The holidays can be particularly difficult when you are dealing with infertility. Thankfully, I'm feeling pretty cheerful this December. Last year we were still dealing with losing the pregnancy so the holidays were a little less shiny. This year since we are still just waiting for my next cycle to start, I feel pretty free. I haven't checked my temperature and I'm not obsessed with getting knocked up. I know that soon we can start all of the tests, figure out what's going on and have a plan! Baby K 2013! (I was thinking of getting that as a bumper sticker but that might be awkward?)


This weekend I felt like a stereotypical non-mom. We took the dogs to get their picture with Santa on Saturday, which was ridiculously funny. I sent the photo to my mother (the woman who isn't know for her fondness of pets) and she responded, "It's cute! This is a new one for me." I'm sure my poor mother would have preferred a picture of  chubby kid on Santa's lap, but this year she's stuck with a picture of one dog in a sweater and one dog in a Patriot's jersey. Sorry Mom!


On Sunday we went to the mall to do some shopping and to get to Sephora, aka my heaven on earth, we walked right by Santa and the crazy long line filled with kids of all ages and stages of meltdown. At one point a cute little girl in a frilly dress ran out from the line right under my feet and I nearly tripped over her. Her mother looked at me and gave me the half laugh and smile that said, "I'm sorry my daughter nearly broke your neck, but isn't she cute??!" I smiled back but was thinking, "Lady, your kid aint that cute." I'm kidding, I promise. The little girl was adorable, but I do say these inappropriate things in my head and it makes me laugh... internally.

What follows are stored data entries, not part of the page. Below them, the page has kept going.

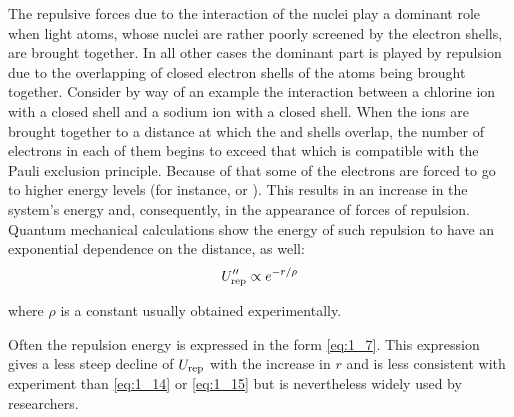 The repulsive forces due to the interaction of the nuclei play a dominant role when light atoms, whose nuclei are rather poorly screened by the electron shells, are brought together. In all other cases the dominant part is played by repulsion due to the overlapping of closed electron shells of the atoms being brought together. Consider by way of an example the interaction between a chlorine ion with a closed  shell and a sodium ion with a closed  shell. When the ions are brought together to a distance at which the  and  shells overlap, the number of electrons in each of them begins to exceed that which is compatible with the Pauli exclusion principle. Because of that some of the electrons are forced to go to higher energy levels (for instance,  or ). This results in an increase in the system's energy and, consequently, in the appearance of forces of repulsion. Quantum mechanical calculations show the energy of such repulsion to have an exponential dependence on the distance, as well:
\begin{equation}\label{eq:1_15}
	U_{\text{rep}}'' \propto e^{-r/\rho}
\end{equation}

\noindent
where $\rho$ is a constant usually obtained experimentally.

Often the repulsion energy is expressed in the form \eqref{eq:1_7}. This expression gives a less steep decline of $U_{\text{rep}}$ with the increase in $r$ and is less consistent with experiment than \eqref{eq:1_14} or \eqref{eq:1_15} but is nevertheless widely used by researchers.

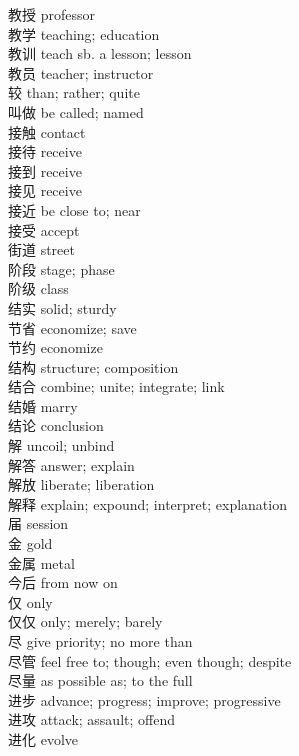 教授 \quad professor\\
教学 \quad teaching; education\\
教训 \quad teach sb. a lesson; lesson\\
教员 \quad teacher; instructor\\
较 \quad than; rather; quite\\
叫做 \quad be called; named\\
接触 \quad contact\\
接待 \quad receive\\
接到 \quad receive\\
接见 \quad receive\\
接近 \quad be close to; near\\
接受 \quad accept\\
街道 \quad street\\
阶段 \quad stage; phase\\
阶级 \quad class\\
结实 \quad solid; sturdy\\
节省 \quad economize; save\\
节约 \quad economize\\
结构 \quad structure; composition\\
结合 \quad combine; unite; integrate; link\\
结婚 \quad marry\\
结论 \quad conclusion\\
解 \quad uncoil; unbind\\
解答 \quad answer; explain\\
解放 \quad liberate; liberation\\
解释 \quad explain; expound; interpret; explanation\\
届 \quad session\\
金 \quad gold\\
金属 \quad metal\\
今后 \quad from now on\\
仅 \quad only\\
仅仅 \quad only; merely; barely\\
尽 \quad give priority; no more than\\
尽管 \quad feel free to; though; even though; despite\\
尽量 \quad as possible as; to the full\\
进步 \quad advance; progress; improve; progressive\\
进攻 \quad attack; assault; offend\\
进化 \quad evolve\\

After surviving the mall we went home to wrap presents and relax. We sprawled out on the floor in front of the tree and wrapped up all of the presents that had in the house. This is what I'm focusing on this holiday season- being present and being grateful. I could look at our life and see a hole where a baby shoulda/woulda/coulda be, but that would be false and damaging. There is nothing lacking from our lives. We have each other, a loving family, a roof over our heads, jobs and our health. Baby or not, you bet that you can find us stringing up lights, drinking hot chocolate, wrapping presents, baking  and watching cheesy Christmas movies for the next few weeks.